- **PROBLEM TO SOLVE**
Each line below needs to be restated word for word.

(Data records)
┌──

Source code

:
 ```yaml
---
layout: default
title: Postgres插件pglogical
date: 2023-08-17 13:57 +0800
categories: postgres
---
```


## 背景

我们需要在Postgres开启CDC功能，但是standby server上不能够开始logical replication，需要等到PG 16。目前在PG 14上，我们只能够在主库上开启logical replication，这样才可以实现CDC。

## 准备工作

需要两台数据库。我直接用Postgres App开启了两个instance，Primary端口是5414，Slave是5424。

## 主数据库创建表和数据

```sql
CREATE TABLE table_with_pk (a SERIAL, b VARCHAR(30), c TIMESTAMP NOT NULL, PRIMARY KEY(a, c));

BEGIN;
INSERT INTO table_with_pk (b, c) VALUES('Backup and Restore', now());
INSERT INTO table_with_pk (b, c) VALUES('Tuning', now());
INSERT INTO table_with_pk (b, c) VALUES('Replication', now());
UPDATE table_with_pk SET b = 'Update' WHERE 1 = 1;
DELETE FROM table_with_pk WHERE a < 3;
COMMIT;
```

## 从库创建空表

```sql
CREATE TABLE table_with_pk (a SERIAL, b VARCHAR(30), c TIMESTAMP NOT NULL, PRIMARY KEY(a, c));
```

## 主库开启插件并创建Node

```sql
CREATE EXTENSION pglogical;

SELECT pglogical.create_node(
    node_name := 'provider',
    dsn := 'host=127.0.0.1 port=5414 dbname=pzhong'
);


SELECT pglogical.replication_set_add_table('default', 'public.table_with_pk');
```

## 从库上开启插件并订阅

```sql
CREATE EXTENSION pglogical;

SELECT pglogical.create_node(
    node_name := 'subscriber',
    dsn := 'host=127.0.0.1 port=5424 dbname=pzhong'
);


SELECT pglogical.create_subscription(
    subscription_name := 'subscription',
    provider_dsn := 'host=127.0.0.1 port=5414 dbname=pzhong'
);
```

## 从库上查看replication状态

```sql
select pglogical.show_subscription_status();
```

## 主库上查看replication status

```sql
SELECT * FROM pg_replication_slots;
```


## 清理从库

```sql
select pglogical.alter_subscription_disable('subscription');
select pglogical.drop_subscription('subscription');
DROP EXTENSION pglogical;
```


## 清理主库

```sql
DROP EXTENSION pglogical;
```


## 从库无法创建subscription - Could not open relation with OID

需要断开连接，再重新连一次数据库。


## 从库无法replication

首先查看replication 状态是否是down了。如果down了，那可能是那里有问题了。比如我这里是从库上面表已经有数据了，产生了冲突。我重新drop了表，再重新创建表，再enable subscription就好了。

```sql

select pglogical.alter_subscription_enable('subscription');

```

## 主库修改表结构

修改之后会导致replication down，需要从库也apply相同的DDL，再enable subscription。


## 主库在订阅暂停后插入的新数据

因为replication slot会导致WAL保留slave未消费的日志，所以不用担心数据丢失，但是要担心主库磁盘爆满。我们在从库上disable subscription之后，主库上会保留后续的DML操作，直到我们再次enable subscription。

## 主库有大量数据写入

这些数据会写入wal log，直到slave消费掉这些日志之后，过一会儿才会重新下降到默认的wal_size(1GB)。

└──

- **ANSWER BOX**
Source code

:
 ```yaml
---
layout: default
title: Postgres插件pglogical
date: 2023-08-17 13:57 +0800
categories: postgres
---
```


## 背景

我们需要在Postgres开启CDC功能，但是standby server上不能够开始logical replication，需要等到PG 16。目前在PG 14上，我们只能够在主库上开启logical replication，这样才可以实现CDC。

## 准备工作

需要两台数据库。我直接用Postgres App开启了两个instance，Primary端口是5414，Slave是5424。

## 主数据库创建表和数据

```sql
CREATE TABLE table_with_pk (a SERIAL, b VARCHAR(30), c TIMESTAMP NOT NULL, PRIMARY KEY(a, c));

BEGIN;
INSERT INTO table_with_pk (b, c) VALUES('Backup and Restore', now());
INSERT INTO table_with_pk (b, c) VALUES('Tuning', now());
INSERT INTO table_with_pk (b, c) VALUES('Replication', now());
UPDATE table_with_pk SET b = 'Update' WHERE 1 = 1;
DELETE FROM table_with_pk WHERE a < 3;
COMMIT;
```

## 从库创建空表

```sql
CREATE TABLE table_with_pk (a SERIAL, b VARCHAR(30), c TIMESTAMP NOT NULL, PRIMARY KEY(a, c));
```

## 主库开启插件并创建Node

```sql
CREATE EXTENSION pglogical;

SELECT pglogical.create_node(
    node_name := 'provider',
    dsn := 'host=127.0.0.1 port=5414 dbname=pzhong'
);


SELECT pglogical.replication_set_add_table('default', 'public.table_with_pk');
```

## 从库上开启插件并订阅

```sql
CREATE EXTENSION pglogical;

SELECT pglogical.create_node(
    node_name := 'subscriber',
    dsn := 'host=127.0.0.1 port=5424 dbname=pzhong'
);


SELECT pglogical.create_subscription(
    subscription_name := 'subscription',
    provider_dsn := 'host=127.0.0.1 port=5414 dbname=pzhong'
);
```

## 从库上查看replication状态

```sql
select pglogical.show_subscription_status();
```

## 主库上查看replication status

```sql
SELECT * FROM pg_replication_slots;
```


## 清理从库

```sql
select pglogical.alter_subscription_disable('subscription');
select pglogical.drop_subscription('subscription');
DROP EXTENSION pglogical;
```


## 清理主库

```sql
DROP EXTENSION pglogical;
```


## 从库无法创建subscription - Could not open relation with OID

需要断开连接，再重新连一次数据库。


## 从库无法replication

首先查看replication 状态是否是down了。如果down了，那可能是那里有问题了。比如我这里是从库上面表已经有数据了，产生了冲突。我重新drop了表，再重新创建表，再enable subscription就好了。

```sql

select pglogical.alter_subscription_enable('subscription');

```

## 主库修改表结构

修改之后会导致replication down，需要从库也apply相同的DDL，再enable subscription。


## 主库在订阅暂停后插入的新数据

因为replication slot会导致WAL保留slave未消费的日志，所以不用担心数据丢失，但是要担心主库磁盘爆满。我们在从库上disable subscription之后，主库上会保留后续的DML操作，直到我们再次enable subscription。

## 主库有大量数据写入

这些数据会写入wal log，直到slave消费掉这些日志之后，过一会儿才会重新下降到默认的wal_size(1GB)。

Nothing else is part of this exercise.